FWIW, I had a Giro 9 which was okay, but I upgraded to a G10 and love it. It fits better and no more lost vent inserts.


----------



## Hawkshot99 (Mar 22, 2007)

I recomend a Giro Fuse or G10 depending on your head shape.  Both have controllable vents operated by a switch.  Real nice when skiing hard the riding the chair on a cold day.


----------



## andyzee (Mar 22, 2007)

Me, my wife and a bunch of other folks we know have the Giro Fuse Helmet. Great helmet and that's a price that's hard to beat. However, like Greg says, go to a shop first and try it out.


----------



## BLESS (Mar 22, 2007)

cool...thanks.  Is there any main difference that would sway me to the Fuse or the g10?  I'm gonna go to REI and try em on anyway, I'll bring my goggles, however I may end up getting new ones next year.....

Great info people, keep it comin.


----------



## andyzee (Mar 22, 2007)

BLESS said:


> cool...thanks. Is there any main difference that would sway me to the Fuse or the g10?


 
Don't know, I'm on my second Fuse and love it. It does appear that the Fuse has more vents.

Edit:

The fuse vents hold snow better


----------



## Greg (Mar 22, 2007)

BLESS said:


> Is there any main difference that would sway me to the Fuse or the g10?



Yeah. Pick the one that makes you look more bad-ass. 

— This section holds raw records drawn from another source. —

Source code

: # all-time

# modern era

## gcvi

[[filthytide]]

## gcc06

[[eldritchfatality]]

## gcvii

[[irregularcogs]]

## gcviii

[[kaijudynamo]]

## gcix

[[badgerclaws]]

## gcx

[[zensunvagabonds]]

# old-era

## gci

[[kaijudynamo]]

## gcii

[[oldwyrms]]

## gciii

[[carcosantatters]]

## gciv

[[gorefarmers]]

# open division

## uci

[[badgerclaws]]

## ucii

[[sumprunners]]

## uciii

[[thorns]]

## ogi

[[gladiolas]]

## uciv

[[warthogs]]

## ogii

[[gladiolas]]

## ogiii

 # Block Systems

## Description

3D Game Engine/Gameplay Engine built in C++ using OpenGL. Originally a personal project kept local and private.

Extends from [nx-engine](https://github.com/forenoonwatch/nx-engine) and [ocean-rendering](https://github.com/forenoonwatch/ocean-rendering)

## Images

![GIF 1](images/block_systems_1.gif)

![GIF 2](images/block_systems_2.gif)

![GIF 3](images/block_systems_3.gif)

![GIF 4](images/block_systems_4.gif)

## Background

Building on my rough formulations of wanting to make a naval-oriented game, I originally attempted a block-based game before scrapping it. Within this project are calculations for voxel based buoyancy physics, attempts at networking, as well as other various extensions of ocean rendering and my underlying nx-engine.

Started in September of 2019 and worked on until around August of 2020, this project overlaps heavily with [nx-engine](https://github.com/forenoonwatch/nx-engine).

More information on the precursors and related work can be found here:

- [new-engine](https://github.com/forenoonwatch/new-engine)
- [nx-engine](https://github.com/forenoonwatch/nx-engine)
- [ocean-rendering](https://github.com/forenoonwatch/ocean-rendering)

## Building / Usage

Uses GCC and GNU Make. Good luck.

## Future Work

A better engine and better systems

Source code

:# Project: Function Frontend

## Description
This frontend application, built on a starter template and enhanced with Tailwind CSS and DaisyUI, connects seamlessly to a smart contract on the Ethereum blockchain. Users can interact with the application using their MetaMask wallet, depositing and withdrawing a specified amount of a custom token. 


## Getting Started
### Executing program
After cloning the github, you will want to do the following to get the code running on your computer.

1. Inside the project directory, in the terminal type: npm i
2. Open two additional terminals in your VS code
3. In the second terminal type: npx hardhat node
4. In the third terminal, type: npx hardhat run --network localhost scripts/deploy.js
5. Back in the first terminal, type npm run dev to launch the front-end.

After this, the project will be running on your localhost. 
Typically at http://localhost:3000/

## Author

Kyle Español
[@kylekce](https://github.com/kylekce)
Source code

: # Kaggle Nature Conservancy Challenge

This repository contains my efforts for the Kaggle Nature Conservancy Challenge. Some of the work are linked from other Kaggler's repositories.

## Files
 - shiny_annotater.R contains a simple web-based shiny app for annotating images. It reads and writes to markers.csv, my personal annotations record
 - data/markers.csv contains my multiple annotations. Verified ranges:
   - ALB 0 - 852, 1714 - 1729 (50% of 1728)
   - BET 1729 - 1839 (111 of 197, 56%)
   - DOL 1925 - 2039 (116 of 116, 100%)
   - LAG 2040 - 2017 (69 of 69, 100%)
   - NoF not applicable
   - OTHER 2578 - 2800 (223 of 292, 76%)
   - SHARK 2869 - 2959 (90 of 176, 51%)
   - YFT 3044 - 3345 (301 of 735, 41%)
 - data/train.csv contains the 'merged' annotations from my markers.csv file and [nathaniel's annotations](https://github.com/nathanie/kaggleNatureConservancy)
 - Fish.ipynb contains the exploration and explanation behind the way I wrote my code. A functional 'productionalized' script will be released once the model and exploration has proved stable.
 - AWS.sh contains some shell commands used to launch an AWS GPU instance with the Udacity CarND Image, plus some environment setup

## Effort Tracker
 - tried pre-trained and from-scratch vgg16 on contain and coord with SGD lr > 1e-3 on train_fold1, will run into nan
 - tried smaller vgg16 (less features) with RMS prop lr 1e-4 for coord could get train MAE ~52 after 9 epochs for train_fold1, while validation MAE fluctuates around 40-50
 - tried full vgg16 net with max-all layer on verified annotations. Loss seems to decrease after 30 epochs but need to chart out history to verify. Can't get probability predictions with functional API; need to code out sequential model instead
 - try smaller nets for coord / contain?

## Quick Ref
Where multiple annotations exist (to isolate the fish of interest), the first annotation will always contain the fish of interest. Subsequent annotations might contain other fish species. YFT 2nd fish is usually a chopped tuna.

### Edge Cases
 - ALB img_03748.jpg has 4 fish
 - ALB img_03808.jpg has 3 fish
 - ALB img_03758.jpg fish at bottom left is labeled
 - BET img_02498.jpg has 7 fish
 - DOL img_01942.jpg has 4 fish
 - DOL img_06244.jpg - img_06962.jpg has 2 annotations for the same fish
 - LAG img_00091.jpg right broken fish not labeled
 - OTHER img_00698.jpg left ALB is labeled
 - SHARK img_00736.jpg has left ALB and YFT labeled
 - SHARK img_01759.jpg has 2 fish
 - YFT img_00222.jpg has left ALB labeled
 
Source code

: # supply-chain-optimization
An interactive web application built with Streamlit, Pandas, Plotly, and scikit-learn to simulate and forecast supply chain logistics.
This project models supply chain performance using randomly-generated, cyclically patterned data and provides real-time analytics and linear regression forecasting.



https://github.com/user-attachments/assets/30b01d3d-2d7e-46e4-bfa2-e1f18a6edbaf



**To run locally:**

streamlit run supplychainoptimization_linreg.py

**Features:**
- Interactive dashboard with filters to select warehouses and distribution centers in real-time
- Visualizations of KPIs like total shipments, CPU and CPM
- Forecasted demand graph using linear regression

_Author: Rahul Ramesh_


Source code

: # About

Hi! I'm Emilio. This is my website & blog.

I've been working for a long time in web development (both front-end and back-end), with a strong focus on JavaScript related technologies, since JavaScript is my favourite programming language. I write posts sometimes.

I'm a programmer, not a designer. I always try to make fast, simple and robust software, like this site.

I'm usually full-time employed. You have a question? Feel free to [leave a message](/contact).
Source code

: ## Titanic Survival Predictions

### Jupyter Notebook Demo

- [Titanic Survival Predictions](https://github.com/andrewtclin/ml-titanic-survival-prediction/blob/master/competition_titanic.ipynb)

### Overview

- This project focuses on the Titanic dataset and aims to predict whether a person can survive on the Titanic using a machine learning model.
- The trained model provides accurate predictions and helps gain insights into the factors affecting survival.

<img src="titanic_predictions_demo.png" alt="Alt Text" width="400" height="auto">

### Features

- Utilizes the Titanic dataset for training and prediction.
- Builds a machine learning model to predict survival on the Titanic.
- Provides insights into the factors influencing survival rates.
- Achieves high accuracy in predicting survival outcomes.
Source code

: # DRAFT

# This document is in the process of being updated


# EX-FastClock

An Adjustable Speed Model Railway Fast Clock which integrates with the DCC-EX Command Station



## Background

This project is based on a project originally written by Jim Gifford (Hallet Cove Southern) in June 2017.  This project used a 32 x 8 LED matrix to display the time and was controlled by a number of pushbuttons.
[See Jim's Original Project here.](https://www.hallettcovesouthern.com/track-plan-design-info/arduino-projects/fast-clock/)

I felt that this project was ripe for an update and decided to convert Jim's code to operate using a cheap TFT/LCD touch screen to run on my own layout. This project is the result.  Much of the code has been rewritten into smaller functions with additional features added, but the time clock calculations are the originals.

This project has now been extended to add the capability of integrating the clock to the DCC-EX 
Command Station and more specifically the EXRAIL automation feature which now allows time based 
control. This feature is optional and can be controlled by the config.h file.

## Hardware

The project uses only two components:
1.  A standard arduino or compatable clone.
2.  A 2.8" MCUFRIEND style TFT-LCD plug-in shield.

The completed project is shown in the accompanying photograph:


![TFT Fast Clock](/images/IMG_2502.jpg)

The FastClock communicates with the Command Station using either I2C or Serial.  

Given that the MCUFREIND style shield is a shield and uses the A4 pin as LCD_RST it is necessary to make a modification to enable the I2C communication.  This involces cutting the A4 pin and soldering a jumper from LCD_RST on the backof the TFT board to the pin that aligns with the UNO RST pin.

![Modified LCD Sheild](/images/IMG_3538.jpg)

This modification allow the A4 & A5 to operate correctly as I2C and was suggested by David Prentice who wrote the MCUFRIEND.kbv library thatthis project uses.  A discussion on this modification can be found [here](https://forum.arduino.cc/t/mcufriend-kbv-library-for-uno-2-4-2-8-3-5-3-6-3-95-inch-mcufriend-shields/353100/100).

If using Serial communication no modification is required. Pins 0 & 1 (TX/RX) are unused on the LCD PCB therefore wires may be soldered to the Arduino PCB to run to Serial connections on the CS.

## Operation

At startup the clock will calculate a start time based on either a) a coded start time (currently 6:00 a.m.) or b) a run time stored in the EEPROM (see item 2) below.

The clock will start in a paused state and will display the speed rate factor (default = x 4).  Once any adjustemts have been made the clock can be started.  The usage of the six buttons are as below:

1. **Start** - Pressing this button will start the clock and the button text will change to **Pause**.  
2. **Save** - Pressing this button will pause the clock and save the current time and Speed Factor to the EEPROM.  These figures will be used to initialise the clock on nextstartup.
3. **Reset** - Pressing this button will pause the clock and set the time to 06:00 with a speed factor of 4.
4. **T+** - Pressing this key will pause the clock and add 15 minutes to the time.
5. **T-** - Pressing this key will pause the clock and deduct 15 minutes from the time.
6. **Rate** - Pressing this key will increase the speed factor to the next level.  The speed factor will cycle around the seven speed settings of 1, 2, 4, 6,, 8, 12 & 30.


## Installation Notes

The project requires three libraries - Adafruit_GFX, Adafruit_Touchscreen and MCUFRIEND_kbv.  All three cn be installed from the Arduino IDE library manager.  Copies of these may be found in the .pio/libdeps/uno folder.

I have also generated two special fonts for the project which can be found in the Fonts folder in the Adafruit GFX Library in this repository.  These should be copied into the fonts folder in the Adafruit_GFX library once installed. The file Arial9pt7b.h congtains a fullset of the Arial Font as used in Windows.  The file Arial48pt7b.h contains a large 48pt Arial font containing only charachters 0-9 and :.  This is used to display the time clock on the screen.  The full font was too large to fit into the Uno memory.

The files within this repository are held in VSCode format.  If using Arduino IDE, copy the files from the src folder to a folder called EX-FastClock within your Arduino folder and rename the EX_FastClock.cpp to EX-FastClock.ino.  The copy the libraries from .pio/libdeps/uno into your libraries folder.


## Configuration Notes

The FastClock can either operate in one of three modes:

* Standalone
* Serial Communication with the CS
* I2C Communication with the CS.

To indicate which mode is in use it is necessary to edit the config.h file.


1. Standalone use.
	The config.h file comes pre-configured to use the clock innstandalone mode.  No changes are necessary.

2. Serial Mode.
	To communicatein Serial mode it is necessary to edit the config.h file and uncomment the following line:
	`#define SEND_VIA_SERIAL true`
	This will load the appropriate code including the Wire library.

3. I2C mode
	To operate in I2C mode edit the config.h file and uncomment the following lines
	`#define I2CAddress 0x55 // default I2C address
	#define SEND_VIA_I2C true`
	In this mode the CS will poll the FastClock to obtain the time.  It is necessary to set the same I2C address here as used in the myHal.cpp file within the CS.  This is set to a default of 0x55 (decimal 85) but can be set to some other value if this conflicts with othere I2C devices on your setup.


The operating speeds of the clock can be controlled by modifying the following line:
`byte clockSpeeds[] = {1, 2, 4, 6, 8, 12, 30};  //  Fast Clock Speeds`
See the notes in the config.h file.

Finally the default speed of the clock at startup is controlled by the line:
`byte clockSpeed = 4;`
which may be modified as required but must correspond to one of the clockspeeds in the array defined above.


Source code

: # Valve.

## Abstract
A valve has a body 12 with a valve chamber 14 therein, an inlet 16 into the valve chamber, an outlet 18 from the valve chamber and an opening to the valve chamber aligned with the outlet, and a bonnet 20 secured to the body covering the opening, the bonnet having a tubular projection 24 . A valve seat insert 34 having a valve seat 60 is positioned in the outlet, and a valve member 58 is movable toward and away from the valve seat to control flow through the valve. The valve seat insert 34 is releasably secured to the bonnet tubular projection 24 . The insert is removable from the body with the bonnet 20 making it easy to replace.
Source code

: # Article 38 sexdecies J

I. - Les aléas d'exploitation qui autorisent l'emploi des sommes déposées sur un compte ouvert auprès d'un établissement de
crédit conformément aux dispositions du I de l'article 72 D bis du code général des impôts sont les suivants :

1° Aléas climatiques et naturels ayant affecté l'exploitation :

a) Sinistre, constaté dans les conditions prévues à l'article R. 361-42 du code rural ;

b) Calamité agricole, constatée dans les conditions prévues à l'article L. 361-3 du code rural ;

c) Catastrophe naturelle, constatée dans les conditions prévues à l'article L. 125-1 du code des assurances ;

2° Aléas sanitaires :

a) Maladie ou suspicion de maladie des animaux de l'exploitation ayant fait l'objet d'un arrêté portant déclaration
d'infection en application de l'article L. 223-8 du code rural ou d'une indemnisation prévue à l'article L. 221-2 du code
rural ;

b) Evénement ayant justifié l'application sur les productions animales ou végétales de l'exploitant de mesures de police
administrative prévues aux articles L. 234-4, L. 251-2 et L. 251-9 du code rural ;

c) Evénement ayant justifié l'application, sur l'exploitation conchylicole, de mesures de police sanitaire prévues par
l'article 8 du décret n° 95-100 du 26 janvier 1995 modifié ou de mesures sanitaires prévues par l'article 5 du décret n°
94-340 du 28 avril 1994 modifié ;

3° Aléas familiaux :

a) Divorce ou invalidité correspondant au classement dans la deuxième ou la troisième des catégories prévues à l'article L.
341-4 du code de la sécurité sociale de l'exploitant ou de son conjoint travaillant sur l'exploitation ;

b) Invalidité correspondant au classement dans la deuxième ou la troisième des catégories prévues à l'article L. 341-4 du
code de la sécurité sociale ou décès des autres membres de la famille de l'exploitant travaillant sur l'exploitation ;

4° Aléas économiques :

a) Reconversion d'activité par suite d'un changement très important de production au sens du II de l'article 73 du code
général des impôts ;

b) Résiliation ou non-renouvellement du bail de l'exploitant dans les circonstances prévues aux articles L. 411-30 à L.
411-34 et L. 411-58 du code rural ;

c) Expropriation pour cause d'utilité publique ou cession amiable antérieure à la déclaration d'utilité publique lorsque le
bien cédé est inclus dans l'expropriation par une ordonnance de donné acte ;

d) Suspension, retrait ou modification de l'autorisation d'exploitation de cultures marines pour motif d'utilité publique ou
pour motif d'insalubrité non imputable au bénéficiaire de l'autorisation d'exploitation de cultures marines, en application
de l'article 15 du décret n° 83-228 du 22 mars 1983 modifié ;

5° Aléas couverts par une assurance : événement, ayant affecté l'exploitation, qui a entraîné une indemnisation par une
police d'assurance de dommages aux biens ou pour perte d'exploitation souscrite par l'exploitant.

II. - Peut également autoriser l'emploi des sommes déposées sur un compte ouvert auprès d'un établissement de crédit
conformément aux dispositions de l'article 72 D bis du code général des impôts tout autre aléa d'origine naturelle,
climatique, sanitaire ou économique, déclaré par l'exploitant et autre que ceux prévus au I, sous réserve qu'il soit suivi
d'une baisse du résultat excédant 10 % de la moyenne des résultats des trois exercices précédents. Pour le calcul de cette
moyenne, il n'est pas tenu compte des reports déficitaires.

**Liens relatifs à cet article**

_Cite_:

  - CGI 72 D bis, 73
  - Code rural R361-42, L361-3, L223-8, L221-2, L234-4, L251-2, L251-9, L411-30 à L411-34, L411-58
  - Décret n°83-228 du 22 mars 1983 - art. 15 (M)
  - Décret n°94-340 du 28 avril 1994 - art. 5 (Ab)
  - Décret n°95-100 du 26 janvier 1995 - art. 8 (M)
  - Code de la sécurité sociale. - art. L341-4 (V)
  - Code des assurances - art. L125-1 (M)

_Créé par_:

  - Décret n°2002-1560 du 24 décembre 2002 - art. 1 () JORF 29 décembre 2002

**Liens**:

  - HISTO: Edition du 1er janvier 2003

Seriously, choose the better fitting helmet...


----------



## BLESS (Mar 23, 2007)

right....now I hope they have both models @ their store here in Rhody.


----------



## SKIQUATTRO (Mar 23, 2007)

i have the G10 Giro and its great, light weight, tons of vents that you an open or close...but def go to a ski shop with your goggles...every helmet fits differently on your noodle and will not always take to your current goggle..you can get a great brain bucket for $100.00


----------



## bigbog (Mar 23, 2007)

*have to try them on....*

As mentioned, there is a Giro fit, a Boeri fit?, and there is a Marker fit(non-circular).  Love my Marker M3s...from last season.  Plenty of ventilation.  Skull-cap fits nicely underneath if needed.

$.01


----------



## hammer (Mar 23, 2007)

Greg said:


> FWIW, I had a Giro 9 which was okay, but I upgraded to a G10 and love it. It fits better and no more lost vent inserts.


Ever since you mentioned the vent inserts I get nervous each time I take mine out...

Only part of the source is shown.